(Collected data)
★ ★ ★

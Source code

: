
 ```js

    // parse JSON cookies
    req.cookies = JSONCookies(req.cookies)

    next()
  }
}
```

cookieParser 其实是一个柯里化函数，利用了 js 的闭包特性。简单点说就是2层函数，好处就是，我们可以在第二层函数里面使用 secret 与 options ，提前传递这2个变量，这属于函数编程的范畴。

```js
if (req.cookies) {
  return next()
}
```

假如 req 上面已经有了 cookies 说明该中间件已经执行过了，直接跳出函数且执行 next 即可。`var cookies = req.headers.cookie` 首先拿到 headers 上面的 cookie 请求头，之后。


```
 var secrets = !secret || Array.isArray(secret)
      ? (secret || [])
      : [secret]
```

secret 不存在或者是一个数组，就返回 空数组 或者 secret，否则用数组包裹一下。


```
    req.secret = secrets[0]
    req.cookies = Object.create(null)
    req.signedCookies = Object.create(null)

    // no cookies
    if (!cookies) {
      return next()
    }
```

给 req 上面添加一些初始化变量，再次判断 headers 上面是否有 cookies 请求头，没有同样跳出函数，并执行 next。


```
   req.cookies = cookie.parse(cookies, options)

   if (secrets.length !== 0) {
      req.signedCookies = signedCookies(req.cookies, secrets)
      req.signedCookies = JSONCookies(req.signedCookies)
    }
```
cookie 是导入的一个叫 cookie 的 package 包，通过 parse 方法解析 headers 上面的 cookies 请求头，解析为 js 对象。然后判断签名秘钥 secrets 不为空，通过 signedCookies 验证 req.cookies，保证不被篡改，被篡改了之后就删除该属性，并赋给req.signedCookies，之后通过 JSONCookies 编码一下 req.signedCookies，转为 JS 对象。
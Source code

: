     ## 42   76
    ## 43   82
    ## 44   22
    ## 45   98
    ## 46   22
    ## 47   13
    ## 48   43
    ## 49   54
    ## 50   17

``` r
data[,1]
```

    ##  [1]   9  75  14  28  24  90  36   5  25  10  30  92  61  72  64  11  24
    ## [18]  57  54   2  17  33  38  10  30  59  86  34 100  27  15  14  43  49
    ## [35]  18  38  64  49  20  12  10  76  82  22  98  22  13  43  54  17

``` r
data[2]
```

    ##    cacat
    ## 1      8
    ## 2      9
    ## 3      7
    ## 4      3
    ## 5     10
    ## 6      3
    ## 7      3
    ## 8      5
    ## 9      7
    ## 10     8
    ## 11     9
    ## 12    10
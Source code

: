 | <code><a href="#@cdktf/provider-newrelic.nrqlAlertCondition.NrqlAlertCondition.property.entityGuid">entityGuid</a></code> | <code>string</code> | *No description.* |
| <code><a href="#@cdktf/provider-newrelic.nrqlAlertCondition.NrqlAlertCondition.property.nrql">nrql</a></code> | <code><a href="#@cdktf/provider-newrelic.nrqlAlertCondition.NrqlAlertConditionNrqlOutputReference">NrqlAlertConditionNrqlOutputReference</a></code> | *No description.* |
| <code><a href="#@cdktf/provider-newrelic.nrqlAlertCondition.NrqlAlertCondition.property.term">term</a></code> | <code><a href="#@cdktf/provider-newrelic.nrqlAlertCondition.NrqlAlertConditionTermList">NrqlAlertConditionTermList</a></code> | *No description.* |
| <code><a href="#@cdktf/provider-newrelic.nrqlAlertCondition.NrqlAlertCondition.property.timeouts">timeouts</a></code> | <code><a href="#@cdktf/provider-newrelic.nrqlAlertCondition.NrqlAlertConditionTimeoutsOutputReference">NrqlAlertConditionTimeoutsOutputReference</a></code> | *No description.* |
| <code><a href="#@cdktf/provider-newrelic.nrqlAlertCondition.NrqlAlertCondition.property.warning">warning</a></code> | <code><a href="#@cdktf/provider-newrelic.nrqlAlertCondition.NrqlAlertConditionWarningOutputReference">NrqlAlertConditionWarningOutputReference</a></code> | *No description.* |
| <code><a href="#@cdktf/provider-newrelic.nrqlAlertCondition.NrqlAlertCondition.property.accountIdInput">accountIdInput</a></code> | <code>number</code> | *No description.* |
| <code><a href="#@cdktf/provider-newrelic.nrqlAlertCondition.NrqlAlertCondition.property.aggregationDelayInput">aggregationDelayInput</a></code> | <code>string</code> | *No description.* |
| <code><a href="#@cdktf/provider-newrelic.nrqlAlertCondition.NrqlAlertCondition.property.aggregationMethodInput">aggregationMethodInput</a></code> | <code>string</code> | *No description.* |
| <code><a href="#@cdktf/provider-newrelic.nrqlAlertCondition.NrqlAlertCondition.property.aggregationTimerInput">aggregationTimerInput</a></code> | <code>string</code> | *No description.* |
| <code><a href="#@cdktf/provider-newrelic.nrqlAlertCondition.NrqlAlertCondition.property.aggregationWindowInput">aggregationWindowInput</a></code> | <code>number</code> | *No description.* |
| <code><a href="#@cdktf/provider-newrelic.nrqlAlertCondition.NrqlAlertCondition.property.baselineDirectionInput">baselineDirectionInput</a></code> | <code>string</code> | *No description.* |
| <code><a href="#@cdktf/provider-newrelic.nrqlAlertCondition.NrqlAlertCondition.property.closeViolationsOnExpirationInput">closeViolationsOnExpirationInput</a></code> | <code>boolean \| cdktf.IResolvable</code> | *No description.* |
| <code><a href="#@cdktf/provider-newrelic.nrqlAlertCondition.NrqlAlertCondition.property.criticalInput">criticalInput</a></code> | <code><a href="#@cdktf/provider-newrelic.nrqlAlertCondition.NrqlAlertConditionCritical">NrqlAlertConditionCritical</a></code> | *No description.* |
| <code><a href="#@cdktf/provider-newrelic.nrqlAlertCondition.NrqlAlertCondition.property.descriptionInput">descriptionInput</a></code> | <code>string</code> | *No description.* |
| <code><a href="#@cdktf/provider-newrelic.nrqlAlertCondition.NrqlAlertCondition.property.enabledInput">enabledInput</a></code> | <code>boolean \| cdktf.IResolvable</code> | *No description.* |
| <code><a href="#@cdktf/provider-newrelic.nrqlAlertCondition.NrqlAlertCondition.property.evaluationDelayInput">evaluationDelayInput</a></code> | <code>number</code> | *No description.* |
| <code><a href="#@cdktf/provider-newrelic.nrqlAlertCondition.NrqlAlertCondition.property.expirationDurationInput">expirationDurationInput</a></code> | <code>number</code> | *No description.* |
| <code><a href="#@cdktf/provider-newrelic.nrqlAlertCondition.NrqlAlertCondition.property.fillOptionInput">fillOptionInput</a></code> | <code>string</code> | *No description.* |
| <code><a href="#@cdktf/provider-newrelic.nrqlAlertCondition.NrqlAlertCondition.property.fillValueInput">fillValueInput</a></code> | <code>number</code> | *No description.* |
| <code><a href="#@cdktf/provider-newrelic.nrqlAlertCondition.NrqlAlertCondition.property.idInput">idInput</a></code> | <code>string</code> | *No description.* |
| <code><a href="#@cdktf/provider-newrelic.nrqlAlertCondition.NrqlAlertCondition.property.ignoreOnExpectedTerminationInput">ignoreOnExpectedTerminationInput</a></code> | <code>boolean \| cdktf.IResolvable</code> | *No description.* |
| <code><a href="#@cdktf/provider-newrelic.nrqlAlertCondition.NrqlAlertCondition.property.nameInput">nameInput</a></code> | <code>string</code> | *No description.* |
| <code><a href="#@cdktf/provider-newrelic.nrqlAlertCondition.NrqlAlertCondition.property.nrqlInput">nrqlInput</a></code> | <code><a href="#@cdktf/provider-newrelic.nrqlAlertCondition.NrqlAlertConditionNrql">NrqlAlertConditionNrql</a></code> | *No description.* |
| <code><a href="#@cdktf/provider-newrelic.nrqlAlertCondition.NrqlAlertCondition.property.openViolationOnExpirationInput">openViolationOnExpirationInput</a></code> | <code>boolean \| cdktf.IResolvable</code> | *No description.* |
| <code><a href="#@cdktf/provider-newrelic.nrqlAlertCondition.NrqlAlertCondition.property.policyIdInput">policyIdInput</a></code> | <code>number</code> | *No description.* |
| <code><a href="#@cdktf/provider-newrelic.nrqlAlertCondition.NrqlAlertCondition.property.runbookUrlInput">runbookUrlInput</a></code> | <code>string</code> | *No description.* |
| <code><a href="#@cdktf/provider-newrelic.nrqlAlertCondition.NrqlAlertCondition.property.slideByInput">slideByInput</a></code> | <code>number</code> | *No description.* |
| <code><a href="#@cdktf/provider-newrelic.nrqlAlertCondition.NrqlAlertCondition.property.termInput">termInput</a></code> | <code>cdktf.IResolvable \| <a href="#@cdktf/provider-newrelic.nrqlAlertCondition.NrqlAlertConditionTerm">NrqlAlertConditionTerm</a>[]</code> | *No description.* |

★ ★ ★

Work order →
Each line containing the word "next" needs to be copied from the data above.

Result of the exercise →
    next()
  return next()
假如 req 上面已经有了 cookies 说明该中间件已经执行过了，直接跳出函数且执行 next 即可。`var cookies = req.headers.cookie` 首先拿到 headers 上面的 cookie 请求头，之后。
      return next()
给 req 上面添加一些初始化变量，再次判断 headers 上面是否有 cookies 请求头，没有同样跳出函数，并执行 next。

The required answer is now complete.